Akash's Blog

Tuesday, February 25, 2025

System Design Series: Resilience

Introduction

Resilience can be defined as an ability of the system to recover from the failures, disruptions or any kind of event which impacts the proper functioning.

In real world, any system is likely going to fail once a while due to various known or unknown reasons. We need to see what we can do to make our system get over with such situation, how we can avoid any harm to the system and how we can get back to the business quickly.

Approach

Resilience can be achieved using different approaches listed below,

Fault Tolerance
System continues to work even if any software or hardware fails (fully / partially).

e.g. In load balancing if one server fails, another server is created or load is distributed in remaining instnaces.

Redundancy
Redundancy or duplication ensures backup and also helps in recovering from failure quickly.

e.g. Create another instance using database replication and use it if original instance fails.

Monitoring

Continuos tracking and monitoring helps in early detection of problems.

e.g. Continuously track the system to ensure expected health and take automatic actions or alert if given health criteria is not met.

Disaster Recovery

Restore the system back after any disaster.

e.g. Regular back ups to avoid data loss or keep it to minimum.

Self Healing

System itself can automatically correct it if any kind of issues.

e.g. Automatic scaling of AWS, if one instance fails automatically create new instance and transfer trafic of unhealthy one to new instance.

Tuesday, February 18, 2025

System Design Series: Availability and Consistency

Introduction

We wish to build a system which is always working and giving accurate responses. However, in world of distributed systems it's not achievable, we have to trade-off based on the need of the user and business.

For banking system you must prioritise data consistency over availability, it's okay if it's not available for few minutes but it's not at all acceptable if it gives inaccurate results. In contrary, tiktok must be highly available otherwise people may loose interest but it's okay if user don't see newly uploaded video immediately.

We will understand why we have to trade-off and why can't we have both using the CAP theorem.

CAP Theorem

CAP stands for,

Consistency : Each read receives latest write.
Availability : Each requests receives non-error response, not necessarily latest data.
Partition Tolerance : Continue to work even if communication failure between nodes.

CAP Theorem states that we can achieve only two of these in distributed systems. Based on our requirement we need to trade-off one of these to achieve the desired results.

We can have any of these system according to the CAP Theorem,

CP : Consistent and Partition Tolerant.
AP : Available and Partition Tolerant.
AC : Available and Consistent (Not Possible in Distributed Environment.)

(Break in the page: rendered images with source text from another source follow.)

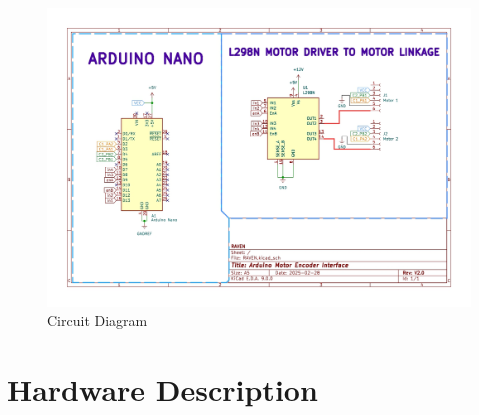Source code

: {\begin{enumerate}[label=\textbf{\arabic*}.]
	\end{enumerate}
	
	\begin{figure}[H]
		\centering
		\includegraphics[scale=0.7]{main_pages/RAVEN_page-0001}
		\caption{Circuit Diagram}
		\label{fig:Circuit}
	\end{figure}
}

\section{\fontsize{14}{16} Hardware Description}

In distributed environment, it's technically impossible to be available all the time and return latest data on all reads, because if network partition (communication failure) happens, system has two choices, either it can fail (or return error) or return stale data which ultimately breaks the cosistency law.

There are different patterns for consistency and availability, which are listed below.

Consistency Patterns

Weak Consistency: Write may or may not be seen by reads. (e.g. Video Call)
Eventual Consistency: Write will be soon visible to reads. (e.g. Email)
Strong Consistency: Write is immediately visible. (e.g. File System)

Availability Patterns

Replication: Replicate data in additional component using Master-Master or Master-Slave setup.
Fail-over: Stand by instance to take over if original instance fails using Active-Active or Active Passive set up.

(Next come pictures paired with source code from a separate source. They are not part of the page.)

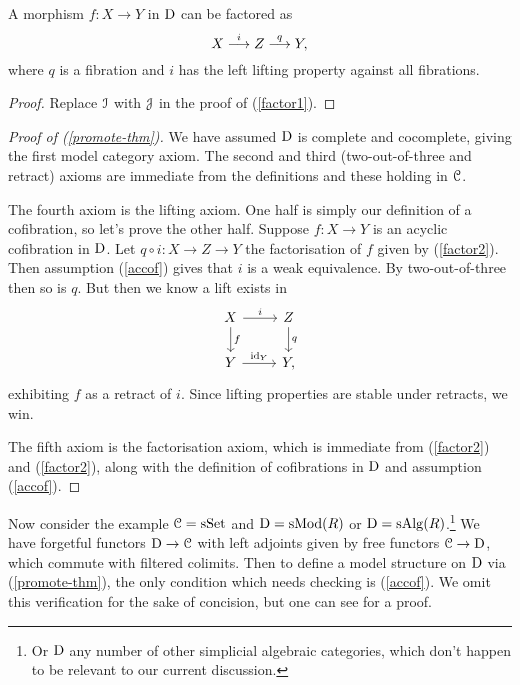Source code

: \begin{lemma}
  \label{factor2}
  A morphism $f : X \to Y$ in $\mathrm{D}$ can be factored as
  \[
  X \overset{i}{\longrightarrow} Z \overset{q}{\longrightarrow} Y,
  \]
  where $q$ is a fibration and $i$ has the left lifting property
  against all fibrations.
\end{lemma}

\begin{proof}
  Replace $\mathcal{I}$ with $\mathcal{J}$ in the proof of (\ref{factor1}).
\end{proof}


\begin{proof}[Proof of (\ref{promote-thm})]
  We have assumed $\mathrm{D}$ is complete and cocomplete, giving the first
  model category axiom. The second and third (two-out-of-three and
  retract) axioms are immediate from the definitions and these holding
  in $\mathcal{C}$.

  The fourth axiom is the lifting axiom. One half is simply our
  definition of a cofibration, so let's prove the other half. Suppose
  $f : X \to Y$ is an acyclic cofibration in $\mathrm{D}$. Let $q \circ i : X
  \to Z \to Y$ the factorisation of $f$ given by (\ref{factor2}). Then
  assumption (\ref{accof}) gives that $i$ is a weak equivalence. By
  two-out-of-three then so is $q$. But then we know a lift exists in
  \[
  \begin{tikzcd}
    X \rar{i} \dar{f} & Z \dar{q} \\ Y \rar{\id_Y} & Y,
  \end{tikzcd}
  \]
  exhibiting $f$ as a retract of $i$. Since lifting properties are
  stable under retracts, we win.

  The fifth axiom is the factorisation axiom, which is immediate from
  (\ref{factor2}) and (\ref{factor2}), along with the definition of
  cofibrations in $\mathrm{D}$ and assumption (\ref{accof}).
\end{proof}

\begin{nothing}
  \label{relevant-model}
  Now consider the example $\mathcal{C} = \mathrm{s}\mathrm{Set}$ and $\mathrm{D} = \mathrm{s}\mathrm{Mod}(R)$ or $\mathrm{D} =
  \mathrm{s}\mathrm{Alg}(R)$.\footnote{Or $\mathrm{D}$ any number of other simplicial
    algebraic categories, which don't happen to be relevant to our
    current discussion.}  We have forgetful functors $\mathrm{D} \to \mathcal{C}$ with
  left adjoints given by free functors $\mathcal{C} \to \mathrm{D}$, which commute with
  filtered colimits. Then to define a model structure on $\mathrm{D}$ via
  (\ref{promote-thm}), the only condition which needs checking is
  (\ref{accof}). We omit this verification for the sake of concision,
  but one can see \cite{goerssjardine} for a proof.
\end{nothing}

Availability of system is defined using percentage. For example, system is 99.9% available which is said to be availability of three 9's. If system is 90% available, which roughly mean that in a year it won't be available for ~ 36.5 days, in month it won't be available for ~3 days, in a day it won't be available for ~2.4 Hours.

Tuesday, February 11, 2025

System Design Series: Scalability

Introduction

Scalability means system's capability of handling more work.

Consider an example of a website where there is one server handling 1000 users. Due to some reason more and more users are opening the website and suddenly the number of users increased to 50,000. However, the system is not capable of handling more than 50,000 users. In this case if load further increases, the system will fail to serve the users, it may crash.

We can solve this problem primarily in two ways. We can either scale the system Vertically or Horizontally.

Vertical Scaling

When we increase the capacity of the server to handle more work is considered as vertical scaling.

Vertical Scaling

Pros
Easy to maintain as there will be fewer components in the system.
Cons
Capacity increase comes with additional cost which increases rapidly for large scale systems.
There is an upper limit till which only you can scale.
Single Point of Failure.

Horizontal Scaling

When we increase the number of servers to handle increasing work, is considered as horizontal scaling. By increasing the number of servers we can (evenly) distribute the load amongst these servers to handle more work using the load balancer.

Horizontal Scaling

Pros

Can solve single point of failure problem.
Highly scalable and available.
Comparatively cheaper as few small servers are cheaper compared to one high end server.

Cons

Added complexity in deployment and maintenance.

Monday, February 10, 2025

Devoxx Belgium 2024 : Java Performance Update

Introduction

A high level summary and commentry on the aforementioned Java 24 performance update video. Java is not just updating it's performance and usability in general but moving way faster year on year. The Java 25 is likely to be released somewhere in 2025.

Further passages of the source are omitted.